Asking better questions builds better teams. Diversity helps us see what we don’t know and avoid costly blind spots before they happen.


I wanted to share this hilarious case study with you. I was recently offered a Gonift certificate through ParkMobile. So naturally, I did what any reasonably curious person does: I went online to find out what Gonift actually is.

And what I found made me laugh out loud. Like, hysterically. Because there are really only two possibilities here—and neither one is great. Before I explain why, here’s what Google helpfully summarizes (and I’m keeping this quote intact for a reason):

"Gonift" can refer to two very different things: a Hebrew/Yiddish term for a thief or swindler, or it can refer to GoNift (Nift), a digital platform that offers personalized gift certificates for products and experiences like food, beauty, and fitness, often through partnerships with other apps. The context usually makes it clear which meaning is intended.

1. Goniff (Hebrew/Yiddish)
Meaning: A thief, swindler, cheat, or generally dishonest person.
Pronunciation: GAH-niv.

2. GoNift (Nift)
What it is: A service that provides personalized gift cards for various merchants (restaurants, apparel, spas, etc.).
How it works: You receive a code (via email, app, etc.), enter it at GoNift.com, specify your interests, and get matched with a certificate for a local business.
Purpose: To help users discover new local businesses and services.

Now, back to those two possibilities.

Possibility #1: They Knew Exactly What the Word Meant

If the founders or decision-makers knew that “goniff” means thief or swindler in Hebrew/Yiddish and went with it anyway… then I’m not particularly interested in trusting them with my data, my time, or my money.

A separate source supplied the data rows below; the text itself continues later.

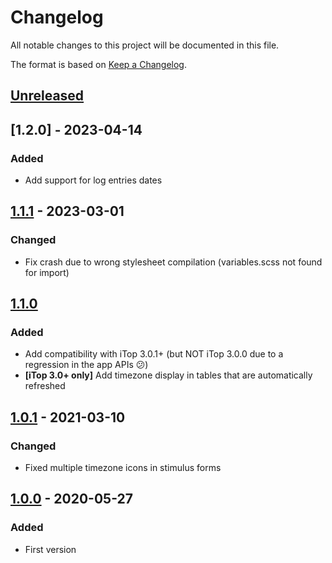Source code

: # Changelog
All notable changes to this project will be documented in this file.

The format is based on [Keep a Changelog](https://keepachangelog.com/en/1.0.0/).

## [Unreleased]

## [1.2.0] - 2023-04-14
### Added
- Add support for log entries dates

## [1.1.1] - 2023-03-01
### Changed
- Fix crash due to wrong stylesheet compilation (variables.scss not found for import)

## [1.1.0]
### Added
- Add compatibility with iTop 3.0.1+ (but NOT iTop 3.0.0 due to a regression in the app APIs 😕)
- **[iTop 3.0+ only]** Add timezone display in tables that are automatically refreshed

## [1.0.1] - 2021-03-10
### Changed
- Fixed multiple timezone icons in stimulus forms

## [1.0.0] - 2020-05-27
### Added
- First version

[Unreleased]: https://github.com/Molkobain/itop-multiple-timezones-support/compare/v1.1.1...HEAD
[1.1.1]: https://github.com/Molkobain/itop-multiple-timezones-support/releases/tag/v1.1.1
[1.1.0]: https://github.com/Molkobain/itop-multiple-timezones-support/releases/tag/v1.1.0
[1.0.1]: https://github.com/Molkobain/itop-multiple-timezones-support/releases/tag/v1.0.1
[1.0.0]: https://github.com/Molkobain/itop-multiple-timezones-support/releases/tag/v1.0.0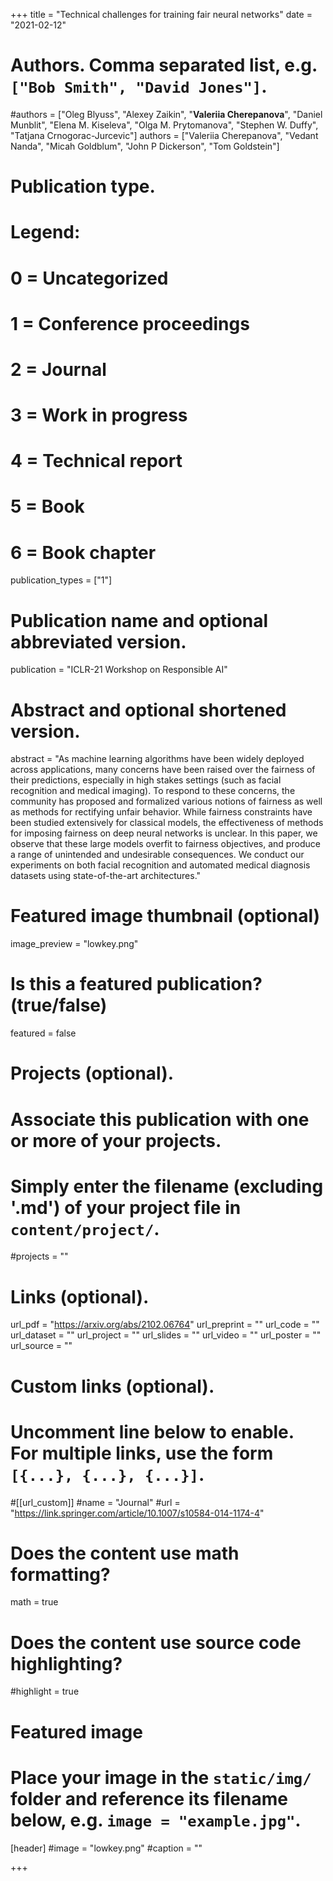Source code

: +++
title = "Technical challenges for training fair neural networks"
date = "2021-02-12"

# Authors. Comma separated list, e.g. `["Bob Smith", "David Jones"]`.

#authors = ["Oleg Blyuss", "Alexey Zaikin", "**Valeriia Cherepanova**", "Daniel Munblit", "Elena M. Kiseleva", "Olga M. Prytomanova", "Stephen W. Duffy", "Tatjana Crnogorac-Jurcevic"]
authors = ["Valeriia Cherepanova", "Vedant Nanda", "Micah Goldblum", "John P Dickerson", "Tom Goldstein"]

# Publication type.
# Legend:
# 0 = Uncategorized
# 1 = Conference proceedings
# 2 = Journal
# 3 = Work in progress
# 4 = Technical report
# 5 = Book
# 6 = Book chapter
publication_types = ["1"]

# Publication name and optional abbreviated version.
publication = "ICLR-21 Workshop on Responsible AI"


# Abstract and optional shortened version.

abstract = "As machine learning algorithms have been widely deployed across applications, many concerns have been raised over the fairness of their predictions, especially in high stakes settings (such as facial recognition and medical imaging). To respond to these concerns, the community has proposed and formalized various notions of fairness as well as methods for rectifying unfair behavior. While fairness constraints have been studied extensively for classical models, the effectiveness of methods for imposing fairness on deep neural networks is unclear. In this paper, we observe that these large models overfit to fairness objectives, and produce a range of unintended and undesirable consequences. We conduct our experiments on both facial recognition and automated medical diagnosis datasets using state-of-the-art architectures."

# Featured image thumbnail (optional)
image_preview = "lowkey.png"

# Is this a featured publication? (true/false)
featured = false

# Projects (optional).
#   Associate this publication with one or more of your projects.
#   Simply enter the filename (excluding '.md') of your project file in `content/project/`.
#projects = ""

# Links (optional).
url_pdf = "https://arxiv.org/abs/2102.06764"
url_preprint = ""
url_code = ""
url_dataset = ""
url_project = ""
url_slides = ""
url_video = ""
url_poster = ""
url_source = ""

# Custom links (optional).
#   Uncomment line below to enable. For multiple links, use the form `[{...}, {...}, {...}]`.
#[[url_custom]]
#name = "Journal"
#url = "https://link.springer.com/article/10.1007/s10584-014-1174-4"

# Does the content use math formatting?
math = true

# Does the content use source code highlighting?
#highlight = true
  
# Featured image
# Place your image in the `static/img/` folder and reference its filename below, e.g. `image = "example.jpg"`.
[header]
#image = "lowkey.png"
#caption = ""

+++

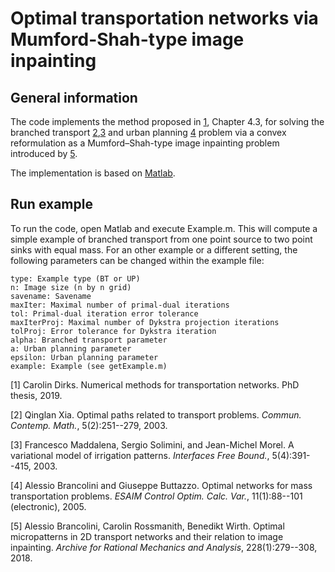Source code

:# Optimal transportation networks via Mumford-Shah-type image inpainting 

## General information 

The code implements the method proposed in [1](), Chapter 4.3, for solving the branched transport [2](http://www.uvm.edu/pdodds/research/papers/others/2003/xia2003a.pdf),[3](https://pdfs.semanticscholar.org/d766/7ac83e8dd7c8ce452fe63775a3ddd705efd9.pdf) and urban planning [4](http://www.numdam.org/article/COCV_2005__11_1_88_0.pdf) problem via a convex reformulation as a Mumford–Shah-type image inpainting problem introduced by [5](https://arxiv.org/abs/1601.07402).

The implementation is based on [Matlab](https://www.mathworks.com/products/matlab.html). 


## Run example 

To run the code, open Matlab and execute Example.m. This will compute a simple example of branched transport from one point source to two point sinks with equal mass. For an other example or a different setting, the following parameters can be changed within the example file:

	type: Example type (BT or UP)
	n: Image size (n by n grid) 
	savename: Savename 
	maxIter: Maximal number of primal-dual iterations
	tol: Primal-dual iteration error tolerance 
	maxIterProj: Maximal number of Dykstra projection iterations 
	tolProj: Error tolerance for Dykstra iteration 
	alpha: Branched transport parameter 
	a: Urban planning parameter
	epsilon: Urban planning parameter 
	example: Example (see getExample.m)


[1] Carolin Dirks. Numerical methods for transportation networks. PhD thesis, 2019.

[2] Qinglan Xia. Optimal paths related to transport problems. *Commun. Contemp. Math.*, 5(2):251--279, 2003. 

[3] Francesco Maddalena, Sergio Solimini, and Jean-Michel Morel. A variational model of irrigation patterns. *Interfaces Free Bound.*, 5(4):391--415, 2003.

[4] Alessio Brancolini and Giuseppe Buttazzo. Optimal networks for mass transportation problems. *ESAIM Control Optim. Calc. Var.*, 11(1):88--101 (electronic), 2005.

[5] Alessio Brancolini, Carolin Rossmanith, Benedikt Wirth. Optimal micropatterns in 2D transport networks and their relation to image inpainting. *Archive for Rational Mechanics and Analysis*, 228(1):279--308, 2018.

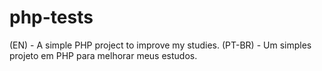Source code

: # php-tests
(EN) - A simple PHP project to improve my studies. (PT-BR) - Um simples projeto em PHP para melhorar meus estudos.
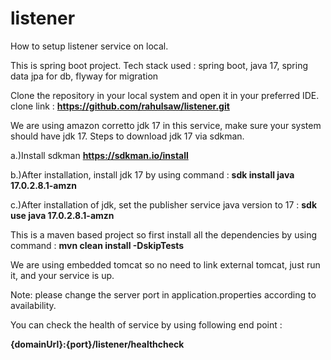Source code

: # listener

How to setup listener service on local.

This is spring boot project.
Tech stack used : spring boot, java 17, spring data jpa for db, flyway for migration

Clone the repository in your local system and open it in your preferred IDE.
clone link : **https://github.com/rahulsaw/listener.git**

We are using amazon corretto jdk 17 in this service, make sure your system should have jdk 17. Steps to download jdk 17 via sdkman.

a.)Install sdkman **https://sdkman.io/install**

b.)After installation, install jdk 17 by using command : **sdk install java 17.0.2.8.1-amzn**

c.)After installation of jdk, set the publisher service java version to 17 : **sdk use java 17.0.2.8.1-amzn**

This is a maven based project so first install all the dependencies by using command : **mvn clean install -DskipTests**

We are using embedded tomcat so no need to link external tomcat, just run it, and your service is up.

Note: please change the server port in application.properties according to availability.

You can check the health of service by using following end point :

**{domainUrl}:{port}/listener/healthcheck**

Even if the business itself is legitimate, that choice signals something important: a comfort with irony that relies on other people not knowing what the word means. That’s not clever branding - it’s a trust problem.

Possibility #2: They Had No One on the Team Who Could Tell Them

This is the more likely, and more instructive, scenario.

It means:

  • No one involved recognized the word AND they didn't bother to google it. 

  • No one thought to ask, “Does this name mean something in another language?”

  • Or worse: someone did know and wasn’t listened to

And that is where diversity and critical thinking intersect.

Diversity Isn’t About Checking Boxes. It’s About Catching Blind Spots

This isn’t a story about hurt feelings or cultural sensitivity for its own sake. It’s a story about unknown unknowns.

Critical thinking isn’t just analyzing what’s in front of you. It’s asking:

  • What might we be missing?

  • Who would see something here that I wouldn’t?

  • Who should I ask before we finalize this decision?

If you don’t have people around you with different cultural backgrounds, languages, life experiences, or perspectives, you are far more likely to make avoidable mistakes—and not even realize it.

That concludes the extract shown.